▶ PROBLEM DESCRIPTION:
Print the material underneath in full, keeping every line exactly as it is.
——————————
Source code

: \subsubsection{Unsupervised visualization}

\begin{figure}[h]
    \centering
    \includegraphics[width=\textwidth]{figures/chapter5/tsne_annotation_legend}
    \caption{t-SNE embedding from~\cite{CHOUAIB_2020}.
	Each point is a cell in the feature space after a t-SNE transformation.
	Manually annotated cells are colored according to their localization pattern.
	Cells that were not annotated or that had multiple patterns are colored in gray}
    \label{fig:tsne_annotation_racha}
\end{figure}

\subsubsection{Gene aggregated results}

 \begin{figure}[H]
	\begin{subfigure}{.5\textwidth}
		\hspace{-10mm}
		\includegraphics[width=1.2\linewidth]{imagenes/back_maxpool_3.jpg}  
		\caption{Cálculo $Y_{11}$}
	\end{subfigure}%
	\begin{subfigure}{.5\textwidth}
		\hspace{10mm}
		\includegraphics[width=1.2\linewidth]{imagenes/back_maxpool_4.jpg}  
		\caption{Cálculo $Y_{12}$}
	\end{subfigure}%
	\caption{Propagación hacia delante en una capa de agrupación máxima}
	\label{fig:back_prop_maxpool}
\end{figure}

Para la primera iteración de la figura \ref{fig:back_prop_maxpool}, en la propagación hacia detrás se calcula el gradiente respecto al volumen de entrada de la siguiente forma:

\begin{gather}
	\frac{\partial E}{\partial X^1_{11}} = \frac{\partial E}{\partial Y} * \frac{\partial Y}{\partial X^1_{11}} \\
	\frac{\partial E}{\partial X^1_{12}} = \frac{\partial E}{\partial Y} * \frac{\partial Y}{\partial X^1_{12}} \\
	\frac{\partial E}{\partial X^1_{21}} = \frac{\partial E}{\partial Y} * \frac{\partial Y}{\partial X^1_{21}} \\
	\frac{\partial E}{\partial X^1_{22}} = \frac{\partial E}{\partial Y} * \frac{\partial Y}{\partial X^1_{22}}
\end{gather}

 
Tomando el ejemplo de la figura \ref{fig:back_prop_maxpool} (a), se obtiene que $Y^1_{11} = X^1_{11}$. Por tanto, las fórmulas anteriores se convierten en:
——————————
▶ ANSWER TO THIS TASK:
Source code

: \subsubsection{Unsupervised visualization}

\begin{figure}[h]
    \centering
    \includegraphics[width=\textwidth]{figures/chapter5/tsne_annotation_legend}
    \caption{t-SNE embedding from~\cite{CHOUAIB_2020}.
	Each point is a cell in the feature space after a t-SNE transformation.
	Manually annotated cells are colored according to their localization pattern.
	Cells that were not annotated or that had multiple patterns are colored in gray}
    \label{fig:tsne_annotation_racha}
\end{figure}

\subsubsection{Gene aggregated results}

 \begin{figure}[H]
	\begin{subfigure}{.5\textwidth}
		\hspace{-10mm}
		\includegraphics[width=1.2\linewidth]{imagenes/back_maxpool_3.jpg}  
		\caption{Cálculo $Y_{11}$}
	\end{subfigure}%
	\begin{subfigure}{.5\textwidth}
		\hspace{10mm}
		\includegraphics[width=1.2\linewidth]{imagenes/back_maxpool_4.jpg}  
		\caption{Cálculo $Y_{12}$}
	\end{subfigure}%
	\caption{Propagación hacia delante en una capa de agrupación máxima}
	\label{fig:back_prop_maxpool}
\end{figure}

Para la primera iteración de la figura \ref{fig:back_prop_maxpool}, en la propagación hacia detrás se calcula el gradiente respecto al volumen de entrada de la siguiente forma:

\begin{gather}
	\frac{\partial E}{\partial X^1_{11}} = \frac{\partial E}{\partial Y} * \frac{\partial Y}{\partial X^1_{11}} \\
	\frac{\partial E}{\partial X^1_{12}} = \frac{\partial E}{\partial Y} * \frac{\partial Y}{\partial X^1_{12}} \\
	\frac{\partial E}{\partial X^1_{21}} = \frac{\partial E}{\partial Y} * \frac{\partial Y}{\partial X^1_{21}} \\
	\frac{\partial E}{\partial X^1_{22}} = \frac{\partial E}{\partial Y} * \frac{\partial Y}{\partial X^1_{22}}
\end{gather}

 
Tomando el ejemplo de la figura \ref{fig:back_prop_maxpool} (a), se obtiene que $Y^1_{11} = X^1_{11}$. Por tanto, las fórmulas anteriores se convierten en:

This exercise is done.